Jihadi-John.jpg

Jihadi John sought finance for ISIS in Lisbon

New questions are being asked in the British parliament following a Sunday Times report that the IS executioner dubbed Jihadi John travelled, apparently freely, to Lisbon in 2011 with two men linked to Al-Qaeda.

The reason for the three-day trip appears to have been to “obtain finance” for the jihadi cause in Syria, writes Correio da Manhã today.

The men were apparently “accompanied and rigorously monitored by Portuguese authorities”, with the new Minister for Internal Administration Constança Urbano de Sousa assuring the paper that, in those days, “the individual known as Jihadi John did not pose the degree of threat” that he later became notorious for.

But all the same, questions in Britain centre on how the man whose real name was Mohammed Emwazi was able to leave the country when he was known to both MI5 and counterterrorist police.

Emwazi’s companions on the trip were two suspected terrorists who had been released from Guantanamo Bay in the US. Thus, the Sunday Times colour supplement reports suggests there should be “greater scrutiny of the activities” of these former detainees – particularly as “many of those held without charge in the US prison camp were awarded compensation of up to £1 million each after their release”.

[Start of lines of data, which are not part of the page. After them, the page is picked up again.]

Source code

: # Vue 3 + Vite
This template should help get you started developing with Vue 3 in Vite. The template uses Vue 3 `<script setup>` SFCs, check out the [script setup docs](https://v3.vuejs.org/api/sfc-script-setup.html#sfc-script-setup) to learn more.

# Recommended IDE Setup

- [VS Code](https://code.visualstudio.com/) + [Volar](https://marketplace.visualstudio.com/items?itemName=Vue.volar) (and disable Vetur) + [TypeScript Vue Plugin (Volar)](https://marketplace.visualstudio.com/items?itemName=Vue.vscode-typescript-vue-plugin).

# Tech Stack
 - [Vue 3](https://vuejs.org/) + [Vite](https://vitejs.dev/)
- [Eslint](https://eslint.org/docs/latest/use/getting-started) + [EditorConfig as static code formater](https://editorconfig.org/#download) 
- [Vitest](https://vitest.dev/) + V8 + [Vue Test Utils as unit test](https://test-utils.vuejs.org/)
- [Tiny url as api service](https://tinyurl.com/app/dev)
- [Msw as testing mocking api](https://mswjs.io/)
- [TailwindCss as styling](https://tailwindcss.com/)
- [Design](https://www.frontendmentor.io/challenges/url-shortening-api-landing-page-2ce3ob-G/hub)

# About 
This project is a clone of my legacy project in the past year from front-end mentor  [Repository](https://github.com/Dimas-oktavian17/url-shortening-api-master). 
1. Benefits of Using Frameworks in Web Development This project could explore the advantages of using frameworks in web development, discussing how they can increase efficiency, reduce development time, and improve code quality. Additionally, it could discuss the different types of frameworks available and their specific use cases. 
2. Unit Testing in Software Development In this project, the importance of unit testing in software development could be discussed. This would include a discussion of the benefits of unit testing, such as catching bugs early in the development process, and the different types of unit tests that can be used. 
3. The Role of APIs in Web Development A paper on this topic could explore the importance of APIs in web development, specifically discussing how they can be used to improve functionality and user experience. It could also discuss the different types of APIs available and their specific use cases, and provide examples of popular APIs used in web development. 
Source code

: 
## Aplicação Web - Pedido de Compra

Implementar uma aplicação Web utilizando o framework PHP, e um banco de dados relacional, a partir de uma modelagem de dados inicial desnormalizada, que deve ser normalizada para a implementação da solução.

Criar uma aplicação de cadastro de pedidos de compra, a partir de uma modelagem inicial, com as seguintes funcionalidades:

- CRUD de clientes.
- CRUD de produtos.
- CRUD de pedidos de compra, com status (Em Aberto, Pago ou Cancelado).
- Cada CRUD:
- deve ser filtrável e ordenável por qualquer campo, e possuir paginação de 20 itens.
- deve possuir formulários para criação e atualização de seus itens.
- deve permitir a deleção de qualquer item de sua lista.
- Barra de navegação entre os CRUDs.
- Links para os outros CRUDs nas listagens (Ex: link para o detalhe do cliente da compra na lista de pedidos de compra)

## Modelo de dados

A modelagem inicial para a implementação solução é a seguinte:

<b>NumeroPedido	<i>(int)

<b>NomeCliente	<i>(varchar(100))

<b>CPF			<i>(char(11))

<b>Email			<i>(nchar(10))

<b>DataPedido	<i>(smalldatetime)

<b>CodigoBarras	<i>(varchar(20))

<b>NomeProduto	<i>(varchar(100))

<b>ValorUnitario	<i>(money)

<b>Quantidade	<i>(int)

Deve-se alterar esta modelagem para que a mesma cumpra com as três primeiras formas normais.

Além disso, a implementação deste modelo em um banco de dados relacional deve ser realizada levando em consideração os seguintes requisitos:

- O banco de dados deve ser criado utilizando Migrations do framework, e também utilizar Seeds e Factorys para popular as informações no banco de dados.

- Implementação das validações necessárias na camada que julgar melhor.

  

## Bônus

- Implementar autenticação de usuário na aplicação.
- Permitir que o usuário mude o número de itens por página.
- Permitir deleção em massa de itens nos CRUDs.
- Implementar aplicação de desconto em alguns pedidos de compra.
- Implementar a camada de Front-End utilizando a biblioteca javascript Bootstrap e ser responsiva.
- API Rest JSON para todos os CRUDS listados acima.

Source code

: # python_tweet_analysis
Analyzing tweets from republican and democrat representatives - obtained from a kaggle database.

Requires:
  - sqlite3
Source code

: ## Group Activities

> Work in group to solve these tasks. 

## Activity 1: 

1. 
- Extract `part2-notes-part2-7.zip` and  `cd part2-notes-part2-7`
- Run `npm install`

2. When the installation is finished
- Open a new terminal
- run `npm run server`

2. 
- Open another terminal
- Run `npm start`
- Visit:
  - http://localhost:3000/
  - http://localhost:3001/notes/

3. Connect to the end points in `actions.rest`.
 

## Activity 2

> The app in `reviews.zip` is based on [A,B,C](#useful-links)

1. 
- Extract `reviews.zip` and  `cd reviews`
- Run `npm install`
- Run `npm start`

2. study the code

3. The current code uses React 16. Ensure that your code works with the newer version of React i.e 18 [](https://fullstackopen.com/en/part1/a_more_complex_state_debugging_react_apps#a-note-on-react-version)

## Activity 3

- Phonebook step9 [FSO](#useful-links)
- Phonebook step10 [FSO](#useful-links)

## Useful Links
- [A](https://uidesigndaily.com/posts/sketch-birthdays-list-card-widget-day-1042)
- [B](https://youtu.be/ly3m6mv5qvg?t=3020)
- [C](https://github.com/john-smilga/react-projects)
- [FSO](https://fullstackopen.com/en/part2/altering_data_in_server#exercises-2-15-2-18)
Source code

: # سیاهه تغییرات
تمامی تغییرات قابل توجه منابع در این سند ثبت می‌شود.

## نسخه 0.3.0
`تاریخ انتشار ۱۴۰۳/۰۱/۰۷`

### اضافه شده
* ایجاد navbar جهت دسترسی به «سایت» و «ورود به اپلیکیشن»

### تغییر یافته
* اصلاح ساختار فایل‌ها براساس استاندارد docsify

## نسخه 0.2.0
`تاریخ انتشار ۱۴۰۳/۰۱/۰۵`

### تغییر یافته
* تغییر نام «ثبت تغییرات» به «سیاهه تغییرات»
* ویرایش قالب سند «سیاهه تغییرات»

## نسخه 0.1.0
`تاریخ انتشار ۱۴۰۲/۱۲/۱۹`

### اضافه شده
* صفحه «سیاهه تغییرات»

As to the ‘meeting’ the trio is understood to have had in Lisbon, this appears to have been with an opponent of the regime of the Syrian president Bashar al-Assad.

Portuguese authorities have pooh-poohed any suggestions that the men could have been planning an attack in Portugal, or recruiting potential extremists.

But the truth is that the 15 Portuguese passport holders known to be fighting with IS all originated from the Sintra region (not far from Lisbon) where a safe house is known to have harboured jihadi fighters leaving the UK bound for Syria.
It was the Sunday Times who first exposed the Sintra-link and described Portugal as a stop-off point for extremists trying to enter Syria.

The story involved recruits taking flights from Lisbon to Turkey, and then making the rest of the journey by road.

Emwazi has since been killed in a US drone strike, and at least four of the Portuguese passport holders fighting in Syria are also believed to have been killed.